Twelfth Night is predominantly a satire of the ideas of love professed by and made popular by the Medieval poet Francesco Petrarch ("Shakespeare's Twelfth Night"). Petrarch wrote over 300 sonnets containing the subject of a woman named Laura. In these sonnets, he idealized the beautiful Laura, putting her on a pedestal, creating an unequal relationship between the lover and one who is loved. His sonnets also professed the necessity to suffer for the sake of the beloved, likening love to feelings of freezing and burning ("Juliet Trumps Laura: Shakespeare and the Petrarchan Sonnet"). Twelfth Night satirizes Petrarchan love by first having Duke Orsino idealize Olivia in Petrarchan fashion but then being taught to be more reasonable and practical when he decides to accept Viola as a wife instead of continuing to pine for Olivia.
We see signs of Orsino placing Olivia on a pedestal and suffering over his unrequited love for her all throughout the play, but especially in the very first scene. Here we see just how much he has idealized Olivia when he makes his metaphorical claim that he believes Olivia's beauty can heal plagues, as we see in his lines, "O, when mine eyes did see Olivia first, / Methought she purg'd the air of pestilence!" (I.i.20-21).

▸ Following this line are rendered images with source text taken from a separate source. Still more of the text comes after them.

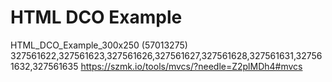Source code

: # HTML DCO Example

HTML_DCO_Example_300x250 (57013275)
327561622,327561623,327561626,327561627,327561628,327561631,327561632,327561635
https://szmk.io/tools/mvcs/?needle=Z2plMDh4#mvcs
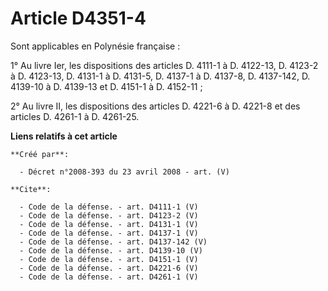 # Article D4351-4

Sont applicables en Polynésie française : 

1° Au livre Ier, les dispositions des articles D. 4111-1 à D. 4122-13, D. 4123-2 à D. 4123-13, D. 4131-1 à D. 4131-5, D.
4137-1 à D. 4137-8, D. 4137-142, D. 4139-10 à D. 4139-13 et D. 4151-1 à D. 4152-11 ; 

2° Au livre II, les dispositions des articles D. 4221-6 à D. 4221-8 et des articles D. 4261-1 à D. 4261-25.

**Liens relatifs à cet article**

	**Créé par**:

	  - Décret n°2008-393 du 23 avril 2008 - art. (V)

	**Cite**:

	  - Code de la défense. - art. D4111-1 (V)
	  - Code de la défense. - art. D4123-2 (V)
	  - Code de la défense. - art. D4131-1 (V)
	  - Code de la défense. - art. D4137-1 (V)
	  - Code de la défense. - art. D4137-142 (V)
	  - Code de la défense. - art. D4139-10 (V)
	  - Code de la défense. - art. D4151-1 (V)
	  - Code de la défense. - art. D4221-6 (V)
	  - Code de la défense. - art. D4261-1 (V)
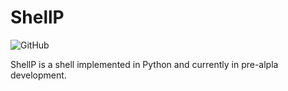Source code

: # ShellP
![GitHub](https://img.shields.io/github/license/dullbananas/shellp.svg?color=blue&cacheSeconds=3600)

ShellP is a shell implemented in Python and currently in pre-alpla development.
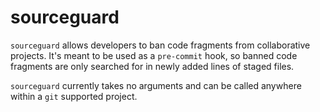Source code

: # sourceguard

`sourceguard` allows developers to ban code fragments from collaborative projects. It's meant to be used as a `pre-commit` hook, so banned code fragments are only searched for in newly added lines of staged files.

`sourceguard` currently takes no arguments and can be called anywhere within a `git` supported project.
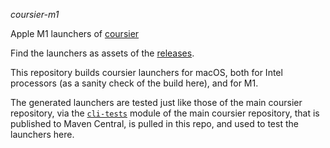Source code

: *coursier-m1*

Apple M1 launchers of [coursier](https://github.com/coursier/coursier)

Find the launchers as assets of the [releases](https://github.com/VirtusLab/coursier-m1/releases).

This repository builds coursier launchers for macOS, both for
Intel processors (as a sanity check of the build here), and for
M1.

The generated launchers are tested just like those of the main coursier
repository, via the
[`cli-tests`](https://github.com/coursier/coursier/tree/bd1c50cf9957e5fc747c69d0c085181d3c9f7a37/modules/cli-tests/src)
module of the main coursier repository, that is published to Maven
Central, is pulled in this repo, and used to test the launchers here.
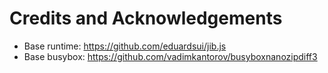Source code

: # Credits and Acknowledgements

- Base runtime: <https://github.com/eduardsui/jib.js>
- Base busybox: <https://github.com/vadimkantorov/busyboxnanozipdiff3>
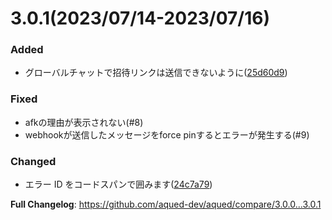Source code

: # 3.0.1(2023/07/14-2023/07/16)

### Added

- グローバルチャットで招待リンクは送信できないように([25d60d9](https://github.com/aqued-dev/aqued/commit/25d60d9523dd2753292e43df563580fc47771f45))

### Fixed

- afkの理由が表示されない(#8)
- webhookが送信したメッセージをforce pinするとエラーが発生する(#9)

### Changed

- エラー ID をコードスパンで囲みます([24c7a79](https://github.com/aqued-dev/aqued/commit/24c7a79943b4a216d1c6c1ce57e6ce15439db5b6))

**Full Changelog**: https://github.com/aqued-dev/aqued/compare/3.0.0...3.0.1
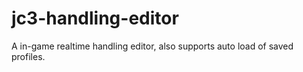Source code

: # jc3-handling-editor
A in-game realtime handling editor, also supports auto load of saved profiles.
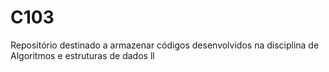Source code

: # C103
Repositório destinado a armazenar códigos desenvolvidos na disciplina de Algoritmos e estruturas de dados ll
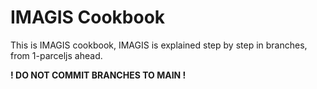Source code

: # IMAGIS Cookbook

This is IMAGIS cookbook, IMAGIS is explained step by step in branches, from 1-parceljs ahead.

**! DO NOT COMMIT BRANCHES TO MAIN !**
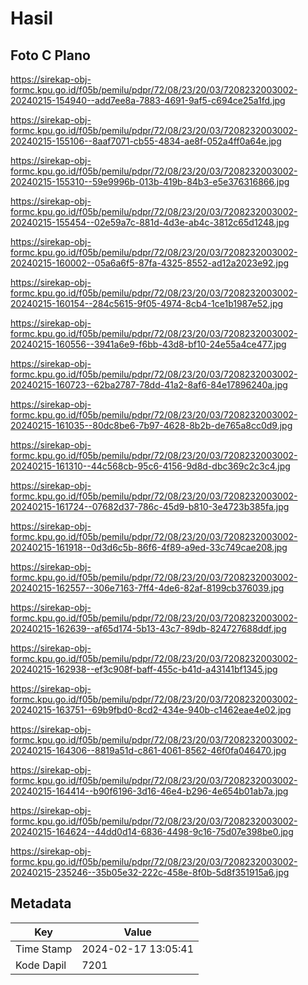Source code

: # Hasil

## Foto C Plano

https://sirekap-obj-formc.kpu.go.id/f05b/pemilu/pdpr/72/08/23/20/03/7208232003002-20240215-154940--add7ee8a-7883-4691-9af5-c694ce25a1fd.jpg

https://sirekap-obj-formc.kpu.go.id/f05b/pemilu/pdpr/72/08/23/20/03/7208232003002-20240215-155106--8aaf7071-cb55-4834-ae8f-052a4ff0a64e.jpg

https://sirekap-obj-formc.kpu.go.id/f05b/pemilu/pdpr/72/08/23/20/03/7208232003002-20240215-155310--59e9996b-013b-419b-84b3-e5e376316866.jpg

https://sirekap-obj-formc.kpu.go.id/f05b/pemilu/pdpr/72/08/23/20/03/7208232003002-20240215-155454--02e59a7c-881d-4d3e-ab4c-3812c65d1248.jpg

https://sirekap-obj-formc.kpu.go.id/f05b/pemilu/pdpr/72/08/23/20/03/7208232003002-20240215-160002--05a6a6f5-87fa-4325-8552-ad12a2023e92.jpg

https://sirekap-obj-formc.kpu.go.id/f05b/pemilu/pdpr/72/08/23/20/03/7208232003002-20240215-160154--284c5615-9f05-4974-8cb4-1ce1b1987e52.jpg

https://sirekap-obj-formc.kpu.go.id/f05b/pemilu/pdpr/72/08/23/20/03/7208232003002-20240215-160556--3941a6e9-f6bb-43d8-bf10-24e55a4ce477.jpg

https://sirekap-obj-formc.kpu.go.id/f05b/pemilu/pdpr/72/08/23/20/03/7208232003002-20240215-160723--62ba2787-78dd-41a2-8af6-84e17896240a.jpg

https://sirekap-obj-formc.kpu.go.id/f05b/pemilu/pdpr/72/08/23/20/03/7208232003002-20240215-161035--80dc8be6-7b97-4628-8b2b-de765a8cc0d9.jpg

https://sirekap-obj-formc.kpu.go.id/f05b/pemilu/pdpr/72/08/23/20/03/7208232003002-20240215-161310--44c568cb-95c6-4156-9d8d-dbc369c2c3c4.jpg

https://sirekap-obj-formc.kpu.go.id/f05b/pemilu/pdpr/72/08/23/20/03/7208232003002-20240215-161724--07682d37-786c-45d9-b810-3e4723b385fa.jpg

https://sirekap-obj-formc.kpu.go.id/f05b/pemilu/pdpr/72/08/23/20/03/7208232003002-20240215-161918--0d3d6c5b-86f6-4f89-a9ed-33c749cae208.jpg

https://sirekap-obj-formc.kpu.go.id/f05b/pemilu/pdpr/72/08/23/20/03/7208232003002-20240215-162557--306e7163-7ff4-4de6-82af-8199cb376039.jpg

https://sirekap-obj-formc.kpu.go.id/f05b/pemilu/pdpr/72/08/23/20/03/7208232003002-20240215-162639--af65d174-5b13-43c7-89db-824727688ddf.jpg

https://sirekap-obj-formc.kpu.go.id/f05b/pemilu/pdpr/72/08/23/20/03/7208232003002-20240215-162938--ef3c908f-baff-455c-b41d-a43141bf1345.jpg

https://sirekap-obj-formc.kpu.go.id/f05b/pemilu/pdpr/72/08/23/20/03/7208232003002-20240215-163751--69b9fbd0-8cd2-434e-940b-c1462eae4e02.jpg

https://sirekap-obj-formc.kpu.go.id/f05b/pemilu/pdpr/72/08/23/20/03/7208232003002-20240215-164306--8819a51d-c861-4061-8562-46f0fa046470.jpg

https://sirekap-obj-formc.kpu.go.id/f05b/pemilu/pdpr/72/08/23/20/03/7208232003002-20240215-164414--b90f6196-3d16-46e4-b296-4e654b01ab7a.jpg

https://sirekap-obj-formc.kpu.go.id/f05b/pemilu/pdpr/72/08/23/20/03/7208232003002-20240215-164624--44dd0d14-6836-4498-9c16-75d07e398be0.jpg

https://sirekap-obj-formc.kpu.go.id/f05b/pemilu/pdpr/72/08/23/20/03/7208232003002-20240215-235246--35b05e32-222c-458e-8f0b-5d8f351915a6.jpg


## Metadata

| Key        | Value               |
| ---------- | ------------------- |
| Time Stamp | 2024-02-17 13:05:41 |
| Kode Dapil | 7201                |



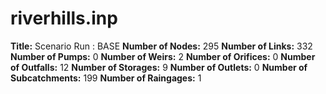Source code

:# riverhills.inp
**Title:** Scenario Run :  BASE
**Number of Nodes:** 295
**Number of Links:** 332
**Number of Pumps:** 0
**Number of Weirs:** 2
**Number of Orifices:** 0
**Number of Outfalls:** 12
**Number of Storages:** 9
**Number of Outlets:** 0
**Number of Subcatchments:** 199
**Number of Raingages:** 1
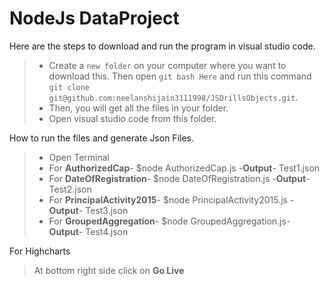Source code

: # NodeJs DataProject


Here are the steps to download and run the program in visual studio code.

> - Create a `new folder` on your computer where you want to download this. Then open `git bash Here` and run this command
>   `git clone git@github.com:neelanshijain3111998/JSDrillsObjects.git`.
> - Then, you will get all the files in your folder.
> - Open visual studio code from this folder.

How to run the files and generate Json Files.

> - Open Terminal
> - For **AuthorizedCap**- $node AuthorizedCap.js -**Output**- Test1.json
> - For **DateOfRegistration**- $node DateOfRegistration.js -**Output**- Test2.json
> - For **PrincipalActivity2015**- $node PrincipalActivity2015.js -**Output**- Test3.json
> - For **GroupedAggregation**- $node GroupedAggregation.js- **Output**- Test4.json

For Highcharts
> At bottom right side click on **Go Live**
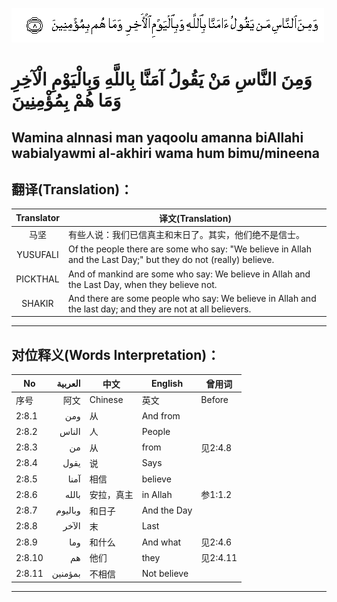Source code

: ![002_008](images/002_008.gif)

#  وَمِنَ النَّاسِ مَنْ يَقُولُ آمَنَّا بِاللَّهِ وَبِالْيَوْمِ الْآخِرِ وَمَا هُمْ بِمُؤْمِنِينَ 

## Wamina alnnasi man yaqoolu amanna biAllahi wabialyawmi al-akhiri wama hum bimu/mineena

## 翻译(Translation)：

| Translator | 译文(Translation)                                            |
|:----------:| ------------------------------------------------------------ |
| 马坚       | 有些人说：我们已信真主和末日了。其实，他们绝不是信士。       |
| YUSUFALI   | Of the people there are some who say: "We believe in Allah and the Last Day;" but they do not (really) believe. |
| PICKTHAL   | And of mankind are some who say: We believe in Allah and the Last Day, when they believe not. |
| SHAKIR     | And there are some people who say: We believe in Allah and the last day; and they are not at all believers. |

---

## 对位释义(Words Interpretation)：

| No     | العربية | 中文       | English     | 曾用词   |
| ------ | -------:| ---------- | ----------- | -------- |
| 序号   | 阿文    | Chinese    | 英文        | Before   |
| 2:8.1  | ومن     | 从         | And from    |          |
| 2:8.2  | الناس   | 人         | People      |          |
| 2:8.3  | من      | 从         | from        | 见2:4.8  |
| 2:8.4  | يقول    | 说         | Says        |          |
| 2:8.5  | آمنا    | 相信       | believe     |          |
| 2:8.6  | بالله   | 安拉，真主 | in Allah    | 参1:1.2  |
| 2:8.7  | وباليوم | 和日子     | And the Day |          |
| 2:8.8  | الآخر   | 末         | Last        |          |
| 2:8.9  | وما     | 和什么     | And what    | 见2:4.6  |
| 2:8.10 | هم      | 他们       | they        | 见2:4.11 |
| 2:8.11 | بمؤمنين | 不相信     | Not believe |          |

---
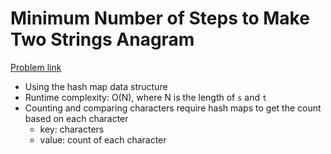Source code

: # Minimum Number of Steps to Make Two Strings Anagram

[Problem link](https://leetcode.com/problems/minimum-number-of-steps-to-make-two-strings-anagram)

- Using the hash map data structure
- Runtime complexity: O(N), where N is the length of `s` and `t`
- Counting and comparing characters require hash maps to get the count based on each character
  - key: characters
  - value: count of each character
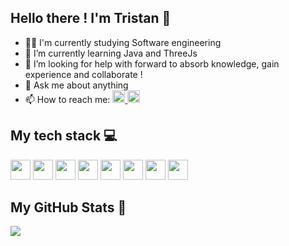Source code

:## Hello there ! I'm Tristan 🖖
- 👨‍🎓 I'm currently studying Software engineering
- 🌱 I’m currently learning Java and ThreeJs
- 🤔 I’m looking for help with forward to absorb knowledge, gain experience and collaborate !  
- 💬 Ask me about anything
- 📫 How to reach me:  <a href="https://www.linkedin.com/in/tristan-brasseur/" target="_blank" rel="noreferrer noopener"><img height="20" width="20" src="https://cdn.simpleicons.org/linkedin" /> <a/> <a href="https://x.com/Eiroh_fr" target="_blank" rel="noreferrer noopener" ><img height="20" width="20" src="https://cdn.simpleicons.org/x" /> <a/>

## My tech stack 💻 

<img height="32" width="32" src="https://cdn.simpleicons.org/html5" />  <img height="32" width="32" src="https://cdn.simpleicons.org/css3" />  <img height="32" width="32" src="https://cdn.simpleicons.org/javascript" />  <img height="32" width="32" src="https://cdn.simpleicons.org/php" /> <img height="32" width="32" src="https://cdn.simpleicons.org/mysql" /> <img height="32" width="32" src="https://cdn.simpleicons.org/mariadb" /> <img height="32" width="32" src="https://cdn.simpleicons.org/obsidian" />  <img height="32" width="32" src="https://cdn.simpleicons.org/threedotjs" />  



## My GitHub Stats 🤘

<img align="center" src="https://github-readme-stats.vercel.app/api/top-langs/?username=BrasseurTristan&layout=compact&theme=swift" />



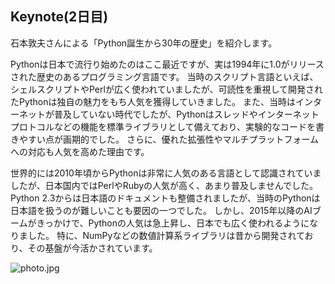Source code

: ## Keynote(2日目) 
石本敦夫さんによる「Python誕生から30年の歴史」を紹介します。

Pythonは日本で流行り始めたのはここ最近ですが、実は1994年に1.0がリリースされた歴史のあるプログラミング言語です。
当時のスクリプト言語といえば、シェルスクリプトやPerlが広く使われていましたが、可読性を重視して開発されたPythonは独自の魅力をもち人気を獲得していきました。
また、当時はインターネットが普及していない時代でしたが、Pythonはスレッドやインターネットプロトコルなどの機能を標準ライブラリとして備えており、実験的なコードを書きやすい点が画期的でした。
さらに、優れた拡張性やマルチプラットフォームへの対応も人気を高めた理由です。  

世界的には2010年頃からPythonは非常に人気のある言語として認識されていましたが、日本国内ではPerlやRubyの人気が高く、あまり普及しませんでした。
Python 2.3からは日本語のドキュメントも整備されましたが、当時のPythonは日本語を扱うのが難しいことも要因の一つでした。
しかし、2015年以降のAIブームがきっかけで、Pythonの人気は急上昇し、日本でも広く使われるようになりました。
特に、NumPyなどの数値計算系ライブラリは昔から開発されており、その基盤が今活かされています。

![photo.jpg](03-keynote-day2/photo.jpg)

In this same speech, we also see the extent to which he has allowed himself to suffer over the thought of her when he likens his heart to a "hart," or stag, being hunted by his desires, which he likens to cruel hunting dogs:
That instant was I turn'd into a hart;
And my desires, like fell and cruel hounds,
E'er since pursue me. (22-24)
However, Shakespeare does not allow him to remain in this frame of mind, showing us that Shakespeare is really satirizing these Petrarchan ideals. Throughout the play, we are given hints that Orsino has actually become disenchanted with pining over Olivia and is starting to find himself falling for who he thinks is his new manservant Cesario. We even see this intimated in Act 1, Scene 4, just before Orsino sends Cesario out to court Olivia for him. Orsino comments that Cesario looks nothing like a man and even has lips as red as Diana's and a maiden's throat (I.v.31-34). In addition, Viola as Cesario had earned Orsino's affection through her devout friendship and loyalty to him as she continued to do his bidding, despite the fact that she was in love with Orsino herself. Hence, by the time Orsino decides to make Viola his wife in the final scene, we see that Orsino has gained a more reasonable, rational understanding of love, which satirizes Patrarch's irrational interpretation of love.